### What to work on
Please write out the listing exactly, with nothing altered.

BEGIN

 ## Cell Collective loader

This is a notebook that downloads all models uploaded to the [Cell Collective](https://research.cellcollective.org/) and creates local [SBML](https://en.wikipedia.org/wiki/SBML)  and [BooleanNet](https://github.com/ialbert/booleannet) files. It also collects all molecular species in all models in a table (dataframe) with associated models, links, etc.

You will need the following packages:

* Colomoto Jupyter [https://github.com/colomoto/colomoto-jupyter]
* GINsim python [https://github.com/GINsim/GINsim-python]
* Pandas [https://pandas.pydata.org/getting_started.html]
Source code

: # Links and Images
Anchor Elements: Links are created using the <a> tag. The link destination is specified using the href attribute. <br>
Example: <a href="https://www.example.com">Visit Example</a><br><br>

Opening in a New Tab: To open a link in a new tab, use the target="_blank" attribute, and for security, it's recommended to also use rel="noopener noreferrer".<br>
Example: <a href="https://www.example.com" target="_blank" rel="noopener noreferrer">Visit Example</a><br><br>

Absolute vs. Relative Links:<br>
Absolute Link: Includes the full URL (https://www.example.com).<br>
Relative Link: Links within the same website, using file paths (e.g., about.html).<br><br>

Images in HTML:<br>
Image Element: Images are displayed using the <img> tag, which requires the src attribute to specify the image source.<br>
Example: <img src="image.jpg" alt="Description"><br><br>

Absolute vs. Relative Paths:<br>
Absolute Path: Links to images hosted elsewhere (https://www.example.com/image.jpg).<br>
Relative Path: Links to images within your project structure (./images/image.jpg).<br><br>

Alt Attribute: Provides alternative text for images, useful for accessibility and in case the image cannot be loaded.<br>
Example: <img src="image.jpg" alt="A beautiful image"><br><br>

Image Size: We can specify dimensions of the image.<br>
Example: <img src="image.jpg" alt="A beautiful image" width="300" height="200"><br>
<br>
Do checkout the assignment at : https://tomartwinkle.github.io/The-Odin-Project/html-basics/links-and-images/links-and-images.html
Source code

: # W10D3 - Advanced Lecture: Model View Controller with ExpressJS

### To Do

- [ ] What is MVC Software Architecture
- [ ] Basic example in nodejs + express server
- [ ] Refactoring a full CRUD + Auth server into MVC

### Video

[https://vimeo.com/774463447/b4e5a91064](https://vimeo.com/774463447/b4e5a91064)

END

### Answer space
 ## Cell Collective loader

This is a notebook that downloads all models uploaded to the [Cell Collective](https://research.cellcollective.org/) and creates local [SBML](https://en.wikipedia.org/wiki/SBML)  and [BooleanNet](https://github.com/ialbert/booleannet) files. It also collects all molecular species in all models in a table (dataframe) with associated models, links, etc.

You will need the following packages:

* Colomoto Jupyter [https://github.com/colomoto/colomoto-jupyter]
* GINsim python [https://github.com/GINsim/GINsim-python]
* Pandas [https://pandas.pydata.org/getting_started.html]
Source code

: # Links and Images
Anchor Elements: Links are created using the <a> tag. The link destination is specified using the href attribute. <br>
Example: <a href="https://www.example.com">Visit Example</a><br><br>

Opening in a New Tab: To open a link in a new tab, use the target="_blank" attribute, and for security, it's recommended to also use rel="noopener noreferrer".<br>
Example: <a href="https://www.example.com" target="_blank" rel="noopener noreferrer">Visit Example</a><br><br>

Absolute vs. Relative Links:<br>
Absolute Link: Includes the full URL (https://www.example.com).<br>
Relative Link: Links within the same website, using file paths (e.g., about.html).<br><br>

Images in HTML:<br>
Image Element: Images are displayed using the <img> tag, which requires the src attribute to specify the image source.<br>
Example: <img src="image.jpg" alt="Description"><br><br>

Absolute vs. Relative Paths:<br>
Absolute Path: Links to images hosted elsewhere (https://www.example.com/image.jpg).<br>
Relative Path: Links to images within your project structure (./images/image.jpg).<br><br>

Alt Attribute: Provides alternative text for images, useful for accessibility and in case the image cannot be loaded.<br>
Example: <img src="image.jpg" alt="A beautiful image"><br><br>

Image Size: We can specify dimensions of the image.<br>
Example: <img src="image.jpg" alt="A beautiful image" width="300" height="200"><br>
<br>
Do checkout the assignment at : https://tomartwinkle.github.io/The-Odin-Project/html-basics/links-and-images/links-and-images.html
Source code

: # W10D3 - Advanced Lecture: Model View Controller with ExpressJS

### To Do

- [ ] What is MVC Software Architecture
- [ ] Basic example in nodejs + express server
- [ ] Refactoring a full CRUD + Auth server into MVC

### Video

[https://vimeo.com/774463447/b4e5a91064](https://vimeo.com/774463447/b4e5a91064)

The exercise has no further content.